My other favorite fan art. This one is done using computer graphic. Yet, it has some elements of a traditional Chinese painting. 

-The monochromatic colors -- Black, white, and grey shades when combined can create a very zen-like, restrained and contemplative painting. This particular fan art oozes calmness, and very pleasing for the eyes. Here, you have a light grey background with varying shades of darkness to outline the dream landscape. 

-Depth, Space and Composition -- There is very little spatial depth in this work. Here, you can see the foreground and the background placed on top of one another. It has a bit of depth through light shading around the figure and mountain outlines, but the objective here isn't to capture a realistic depiction of a visual space like in traditional western landscape painting. The aim is to trace the form of a landscape and a life within its boundary. What the artwork lacks in depth, it gives in space. The light grey expands its artistic vista, while the placement of each dark-shaded elements -- mountains, tree branches, daejang -- break the whole piece into three separate spaces. But since the colors are complementary, the composition of the art feels unified. 
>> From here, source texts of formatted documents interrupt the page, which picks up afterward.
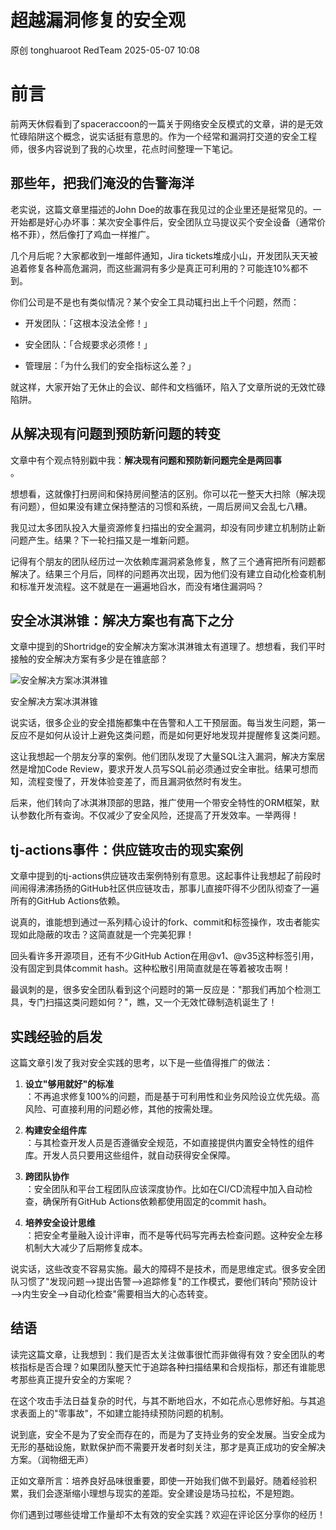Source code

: #  超越漏洞修复的安全观   
原创 tonghuaroot  RedTeam   2025-05-07 10:08  
  
# 前言  
  
前两天休假看到了spaceraccoon的一篇关于网络安全反模式的文章，讲的是无效忙碌陷阱这个概念，说实话挺有意思的。作为一个经常和漏洞打交道的安全工程师，很多内容说到了我的心坎里，花点时间整理一下笔记。  
## 那些年，把我们淹没的告警海洋  
  
老实说，这篇文章里描述的John Doe的故事在我见过的企业里还是挺常见的。一开始都是好心办坏事：某次安全事件后，安全团队立马提议买个安全设备（通常价格不菲），然后像打了鸡血一样推广。  
  
几个月后呢？大家都收到一堆邮件通知，Jira tickets堆成小山，开发团队天天被追着修复各种高危漏洞，而这些漏洞有多少是真正可利用的？可能连10%都不到。  
  
你们公司是不是也有类似情况？某个安全工具动辄扫出上千个问题，然而：  
- 开发团队：「这根本没法全修！」  
  
- 安全团队：「合规要求必须修！」  
  
- 管理层：「为什么我们的安全指标这么差？」  
  
就这样，大家开始了无休止的会议、邮件和文档循环，陷入了文章所说的无效忙碌陷阱。  
## 从解决现有问题到预防新问题的转变  
  
文章中有个观点特别戳中我：**解决现有问题和预防新问题完全是两回事**  
。  
  
想想看，这就像打扫房间和保持房间整洁的区别。你可以花一整天大扫除（解决现有问题），但如果没有建立保持整洁的习惯和系统，一周后房间又会乱七八糟。  
  
我见过太多团队投入大量资源修复扫描出的安全漏洞，却没有同步建立机制防止新问题产生。结果？下一轮扫描又是一堆新问题。  
  
记得有个朋友的团队经历过一次依赖库漏洞紧急修复，熬了三个通宵把所有问题都解决了。结果三个月后，同样的问题再次出现，因为他们没有建立自动化检查机制和标准开发流程。这不就是在一遍遍地舀水，而没有堵住漏洞吗？  
## 安全冰淇淋锥：解决方案也有高下之分  
  
文章中提到的Shortridge的安全解决方案冰淇淋锥太有道理了。想想看，我们平时接触的安全解决方案有多少是在锥底部？  
  
![安全解决方案冰淇淋锥](https://mmbiz.qpic.cn/mmbiz_png/6USuqjXjYk7yDopTtLiaAUriaJ2Ttn3Vz7ELKoDYRAKzcqvL70gVDRpDarB9IVdvJ3deG62tibqWasYFyseM3FGLA/640?wx_fmt=png&from=appmsg "")  
  
安全解决方案冰淇淋锥  
  
说实话，很多企业的安全措施都集中在告警和人工干预层面。每当发生问题，第一反应不是如何从设计上避免这类问题，而是如何更好地发现并提醒修复这类问题。  
  
这让我想起一个朋友分享的案例。他们团队发现了大量SQL注入漏洞，解决方案居然是增加Code Review，要求开发人员写SQL前必须通过安全审批。结果可想而知，流程变慢了，开发体验变差了，而且漏洞依然时有发生。  
  
后来，他们转向了冰淇淋顶部的思路，推广使用一个带安全特性的ORM框架，默认参数化所有查询。不仅减少了安全风险，还提高了开发效率。一举两得！  
## tj-actions事件：供应链攻击的现实案例  
  
文章中提到的tj-actions供应链攻击案例特别有意思。这起事件让我想起了前段时间闹得沸沸扬扬的GitHub社区供应链攻击，那事儿直接吓得不少团队彻查了一遍所有的GitHub Actions依赖。  
  
说真的，谁能想到通过一系列精心设计的fork、commit和标签操作，攻击者能实现如此隐蔽的攻击？这简直就是一个完美犯罪！  
  
回头看许多开源项目，还有不少GitHub Action在用@v1、@v35这种标签引用，没有固定到具体commit hash。这种松散引用简直就是在等着被攻击啊！  
  
最讽刺的是，很多安全团队看到这个问题时的第一反应是："那我们再加个检测工具，专门扫描这类问题如何？"，瞧，又一个无效忙碌制造机诞生了！  
## 实践经验的启发  
  
这篇文章引发了我对安全实践的思考，以下是一些值得推广的做法：  
1. **设立"够用就好"的标准**  
：不再追求修复100%的问题，而是基于可利用性和业务风险设立优先级。高风险、可直接利用的问题必修，其他的按需处理。  
  
1. **构建安全组件库**  
：与其检查开发人员是否遵循安全规范，不如直接提供内置安全特性的组件库。开发人员只要用这些组件，就自动获得安全保障。  
  
1. **跨团队协作**  
：安全团队和平台工程团队应该深度协作。比如在CI/CD流程中加入自动检查，确保所有GitHub Actions依赖都使用固定的commit hash。  
  
1. **培养安全设计思维**  
：把安全考量融入设计评审，而不是等代码写完再去检查问题。这种安全左移机制大大减少了后期修复成本。  
  
说实话，这些改变不容易实施。最大的障碍不是技术，而是思维定式。很多安全团队习惯了"发现问题—>提出告警—>追踪修复"的工作模式，要他们转向"预防设计—>内生安全—>自动化检查"需要相当大的心态转变。  
## 结语  
  
读完这篇文章，让我想到：我们是否太关注做事很忙而非做得有效？安全团队的考核指标是否合理？如果团队整天忙于追踪各种扫描结果和合规指标，那还有谁能思考那些真正提升安全的方案呢？  
  
在这个攻击手法日益复杂的时代，与其不断地舀水，不如花点心思修好船。与其追求表面上的"零事故"，不如建立能持续预防问题的机制。  
  
说到底，安全不是为了安全而存在的，而是为了支持业务的安全发展。当安全成为无形的基础设施，默默保护而不需要开发者时刻关注，那才是真正成功的安全解决方案。（润物细无声）  
  
正如文章所言：培养良好品味很重要，即使一开始我们做不到最好。随着经验积累，我们会逐渐缩小理想与现实的差距。安全建设是场马拉松，不是短跑。  
  
你们遇到过哪些徒增工作量却不太有效的安全实践？欢迎在评论区分享你的经历！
It also gives separate focal points where the audience can gaze and grasp the emotion of this particular work. The lines are not linear, but of graceful curves to exploit movements of life living inside this art. You don't see symmetry here, except a reflection from the frozen pond. As if the reflection is meant to emphasize the transparency of this space. It's like the painting tells you daejang is fishing and the reflection reinforces that line of thought - he is fishing. But I think it's more of a nebulous view of a person, you see him in a contemplative state, but you don't know the depth of his thoughts. 

The overall tone is that of a person living in solitude - surrounded by mountain air and his own reflection. So lonely and peaceful, isn't it?